Le réalisateur Dominik Moll vendredi soir sur la scène de l'Olympia
Le réalisateur Dominik Moll vendredi soir sur la scène de l'Olympia - AFP

De la réalité à l’écran, La Nuit du 12 transpose l’affaire à Saint-Jean-de-Mauriène en Savoie. Clara Royer, interprétée par la comédienne Lula Cotton-Frapier, rentre d’une soirée entre amis lorsqu’elle est interpellée par un homme dont le visage est dissimulé sous une capuche. Après l’avoir aspergé d’essence, il lui met le feu avec un briquet.

Au petit matin, deux flics de la PJ de Grenoble incarnés par Bastien Bouillon et Bouli Lanners sont envoyés sur les lieux du drame où le corps a été retrouvé à demi-calciné par un promeneur. S'ils vont vite identifier la victime, et interroger plusieurs suspects potentiels, leur enquête patine au fil des semaines, des mois et des années...

11 ans d'enquête infructueuse

Dans la vraie vie, Maud Maréchal devait parcourir à peine 600 mètres pour rentrer au domicile de ses parents. C’est vers 3h30 du matin qu’une patrouille de police découvrira son cadavre encore brûlant au plein milieu de la rue. À l’époque, l’enquête est confiée la brigade de la police judiciaire de Versailles qui va explorer plusieurs pistes sérieuses.

Un an avant le drame, Maud avait notamment déposé plainte contre X, affirmant avoir été harcelée par un homme qui avait menacé de la "brûler". Les différents prélèvements et analyses techniques ne donneront rien et en 2021, l’émission "Appel à témoins" sur M6 consacrera un numéro spécial à l’affaire afin de recueillir de nouveaux témoignages. En vain.

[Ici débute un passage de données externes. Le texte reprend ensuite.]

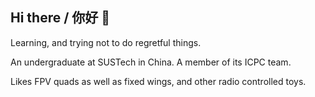 ## Hi there / 你好 👋

Learning, and trying not to do regretful things.

An undergraduate at SUSTech in China. A member of its ICPC team.

Likes FPV quads as well as fixed wings, and other radio controlled toys.

<!--
**Yianlaen/Yianlaen** is a ✨ _special_ ✨ repository because its `README.md` (this file) appears on your GitHub profile.

Here are some ideas to get you started:

- 🔭 I’m currently working on ...
- 🌱 I’m currently learning ...
- 👯 I’m looking to collaborate on ...
- 🤔 I’m looking for help with ...
- 💬 Ask me about ...
- 📫 How to reach me: ...
- 😄 Pronouns: ...
- ⚡ Fun fact: ...
-->
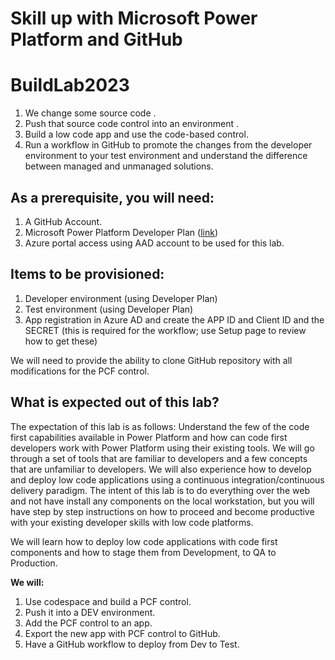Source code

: # Skill up with Microsoft Power Platform and GitHub
#
# BuildLab2023


1. We change some source code .
2. Push that source code control into an environment .
3. Build a low code app and use the code-based control.
4. Run a workflow in GitHub to promote the changes from the developer environment to your test environment and understand the difference between managed and unmanaged solutions.


## **As a prerequisite, you will need:**
1. A GitHub Account.
2. Microsoft Power Platform Developer Plan ([link](https://powerapps.microsoft.com/en-us/developerplan/))
3. Azure portal access using AAD account to be used for this lab.

## **Items to be provisioned:**
1) Developer environment (using Developer Plan)
2) Test environment (using Developer Plan)
3) App registration in Azure AD and create the APP ID and Client ID and the SECRET (this is required for the workflow; use Setup page to review how to get these)

We will need to provide the ability to clone GitHub repository with all modifications for the PCF control.

## **What is expected out of this lab?**

The expectation of this lab is as follows: 
Understand the few of the code first capabilities available in Power Platform and how can code first developers work with Power Platform using their existing tools. We will go through a set of tools that are familiar to developers and a few concepts that are unfamiliar to developers. We will also experience how to develop and deploy low code applications using a continuous integration/continuous delivery paradigm. The intent of this lab is to do everything over the web and not have install any components on the local workstation, but you will have step by 
step instructions on how to proceed and become productive with your existing developer skills with low code platforms.

We will learn how to deploy low code applications with code first components and how to stage them from Development, to QA to Production. 

**We will:**
1. Use codespace and build a PCF control.
2. Push it into a DEV environment.
3. Add the PCF control to an app.
4. Export the new app with PCF control to GitHub.
5. Have a GitHub workflow to deploy from Dev to Test.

Au début de La Nuit du 12, le comédien Bastien Bouillon annonce, en voix off, que "chaque année, la police judiciaire ouvre plus de 800 enquêtes pour homicide" et que "près de 20% d’entre elles restent irrésolues". Le polar de Dominik Moll rappelle également la triste réalité des féminicides en France. "Dans le film, deux personnages partagent le même constat : il y a quelque chose qui cloche entre les femmes et les hommes. C’est un euphémisme", a souligné vendredi Caroline Benjo, l'une ses productrices.